Sooooooooooooooooo. This be me blog I sup’ose. Rargh and Argh and all that. I guess I like talking like a pirate. Not enough to keep it up though eh? Hmm… That sounded like a horrible sexual innuendo. I really would love to get the horrific images of captain hooks dissapointed face out and far away from my imagination.

Great Scott this is probably the most lame blog ever written. But no one is going to look any way. And I’m used to being lame. That’s pretty much All I’ve ever been for the longest time. Lame. Right, right! I Know I sound like the emo teen poster child, and you’d be surprised, I look the part too. 
But I’m dead serious.  Im not asking anyone to take pity on me. I’m simply admitting to exactly how boring I truly am. I have nothing to do. AT ALL. Not a god damned single thing. So I wandered around the inter webs after a long adventurous exploration of all the blogs on here ive realized that I might fit right in. With myself being boring and what not. Now this might offend some people (but no one’s reading the crap I write any way right?) so I don’t really give a damn, aha. I mean come on bloggers, Take a look at yourselves. Or should I say ourselves now, Since now Ive joined your ranks. Still. I certainly don’t care about the day in day out crap you post on here every day.
“I cooked a GREAT pumpkin pie yesterday!!! Here’s the recipe! :D” no no no thank you. 

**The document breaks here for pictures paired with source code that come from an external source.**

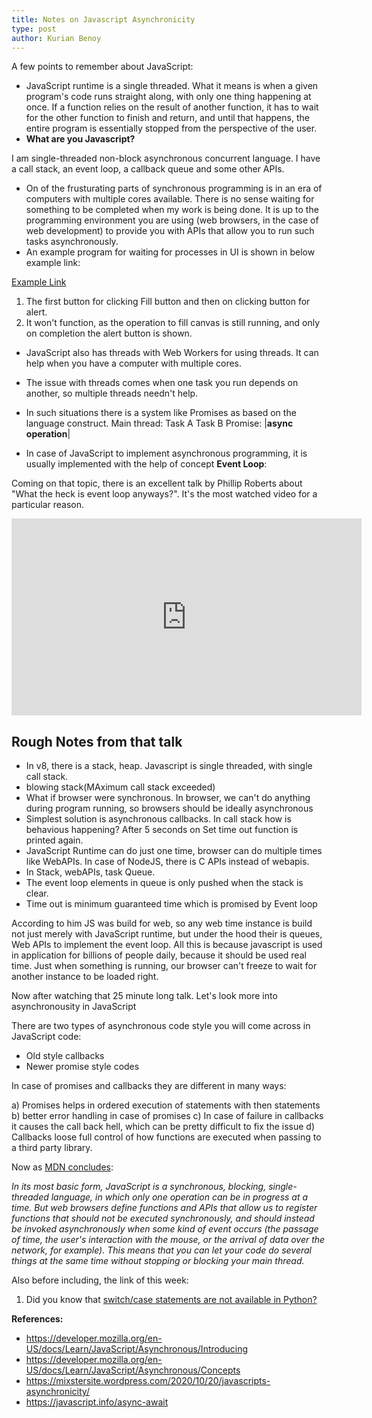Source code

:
 ```yaml
---
title: Notes on Javascript Asynchronicity
type: post
author: Kurian Benoy
---
```



A few points to remember about JavaScript:

- JavaScript runtime is a single threaded. What it means is when a given program's code runs straight along, with only one thing happening at once. If a function relies on the result of another function, it has to wait for the other function to finish and return, and until that happens, the entire program is essentially stopped from the perspective of the user.
- **What are you Javascript?**

I am single-threaded non-block asynchronous concurrent language. I have a call stack, an event loop, a callback queue and some other APIs.

- On of the frusturating parts of synchronous programming is in an era of computers with multiple cores available. There is no sense waiting for something
to be completed when my work is being done. It is up to the programming environment you are using (web browsers, in the case of web development) to provide you with APIs that allow you to run such tasks asynchronously.
- An example program for waiting for processes in UI is shown in below example link:

[Example Link](https://mdn.github.io/learning-area/javascript/asynchronous/introducing/simple-sync-ui-blocking.html)

1. The first button for clicking Fill button and then on clicking button for alert. 
2. It won't function, as the operation to fill canvas is still running, and only on completion the alert button is shown.

- JavaScript also has threads with Web Workers for using threads. It can help when you have a computer with multiple cores.
- The issue with threads comes when one task you run depends on another, so multiple threads needn't  help.
- In such situations there is a system like Promises as based on the language construct.
Main thread: Task A                   Task B
    Promise:      |__async operation__|

- In case of JavaScript to implement asynchronous programming, it is usually implemented with the help of concept **Event Loop**:

Coming on that topic, there is an excellent talk by Phillip Roberts about "What the heck is event loop
anyways?". It's the most watched video for a particular reason.

<iframe width="560" height="315" src="https://www.youtube.com/embed/8aGhZQkoFbQ" title="YouTube video player" frameborder="0" allow="accelerometer; autoplay; clipboard-write; encrypted-media; gyroscope; picture-in-picture" allowfullscreen></iframe>

Rough Notes from that talk
----
- In v8, there is a stack, heap. Javascript is single threaded, with single call stack.
- blowing stack(MAximum call stack exceeded)
- What if browser were synchronous. In browser, we can't do anything during program running, so browsers
should be ideally asynchronous
- Simplest solution is asynchronous callbacks. In call stack how is behavious happening? After 5 seconds 
on Set time out function is printed again.
- JavaScript Runtime can do just one time, browser can do multiple times like WebAPIs. In case of NodeJS, there is C APIs instead of webapis.
- In Stack, webAPIs, task Queue.
- The event loop elements in queue is only pushed when the stack is clear.
- Time out is minimum guaranteed time which is promised by Event loop

According to him JS was build for web, so any web time instance is build not just merely with 
JavaScript runtime, but under the hood their is queues, Web APIs to implement the event loop.
All this is because javascript is used in application for billions of people daily, because it 
should be used real time. Just when something is running, our browser can't freeze to wait for another
instance to be loaded right.


Now after watching that 25 minute long talk. Let's look more into asynchronousity in JavaScript

There are two types of asynchronous code style you will come across in JavaScript code:
- Old style callbacks
- Newer promise style codes

In case of promises and callbacks they are different in many ways:

a) Promises helps in ordered execution of statements with then statements
b) better error handling in case of promises
c) In case of failure in callbacks it causes the call back hell, which can
be pretty difficult to fix the issue
d) Callbacks loose full control of how functions are executed when passing
to a third party library.

Now as [MDN concludes](https://developer.mozilla.org/en-US/docs/Learn/JavaScript/Asynchronous/Introducing):

*In its most basic form, JavaScript is a synchronous, blocking, single-threaded language, in which only one operation can be in progress at a time. But web browsers define functions and APIs that allow us to register functions that should not be executed synchronously, and should instead be invoked asynchronously when some kind of event occurs (the passage of time, the user's interaction with the mouse, or the arrival of data over the network, for example). This means that you can let your code do several things at the same time without stopping or blocking your main thread.*

Also before including, the link of this week:

1. Did you know that [switch/case statements are not available in Python?](https://docs.python.org/3/faq/design.html?highlight=case%20switch#why-isn-t-there-a-switch-or-case-statement-in-python)

**References:**

- https://developer.mozilla.org/en-US/docs/Learn/JavaScript/Asynchronous/Introducing
- https://developer.mozilla.org/en-US/docs/Learn/JavaScript/Asynchronous/Concepts
- https://mixstersite.wordpress.com/2020/10/20/javascripts-asynchronicity/
- https://javascript.info/async-await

There are thousands of blogs on here and there all pretty much people just yakking about the shit they do every day. Or how they’ve overcome some sort of mediocre obstacle, like realizing what a jerk they were in high school, or losing 30 pounds after having a baby. I know I don’t care about your kid, and I don’t really want to see a picture of his snaggle tooth face all up close on my computer screen. I don’t care HOW cute your daughter looks as a baby in the bath, I promise you, When shes 16 she’s going to wanna chop your head off woman!

         But I suppose it’s like what my friend Queenie said,
she says a blog is like some ones diary and their brave enough to post it online to share with friends and family and the world then you should treat their braveness with respect. That’s queenie for you tho. Always saying even the smallest simple thing is “brave”.  But who am I to judge?

I am boring too. And most of those mothers and mediocre goal achievers have something I truly don’t. A sense of accomplishment. They feel they’re really doing something. I won’t ever have that. Because all I do all day long is nothing. Listen to music; float around Cleveland like a ghost. Visit Tower City and hide from the wretched ghetto youths that have managed to stay in school long enough to still torment me all the way up to my junior year. I can’t believe I made it this long. No I’m not a sissy. I’m not whining, complaining that I get the shit beat out of me far too many times. but its not the physical crap that gets me  ITS THE GODDAMNED MUSIC! Ill take the beatings anyday over Flocka wacka what ever the fucka! I don’t really care about that. I’m not a lover but I’m not a fighter either. I guueesssss I'm the quiet guy who shrugs it off. Im far  too tall for many of them to even manage to knock me down any way. they kinda just bump into me. Its hilariously awkward.

These teens are simply just too damn annoying. That’s all. They all think they’re going to be millionaires, focusing on their “rapping careers” instead of life choices. I’ll be surprised if they make it to college with their kind of focus. But again, who am I to judge? I might get good grades, but I don’t really have a plan. I’ll probably stay at home, be happy if I even manage to get myself to Tri C. kind of feel much more like sleeping for a year and then figuring out what I’d be good at. Most likely nothing. So here I am internet. Adding my words to all the other crap that seems to have accumulated here.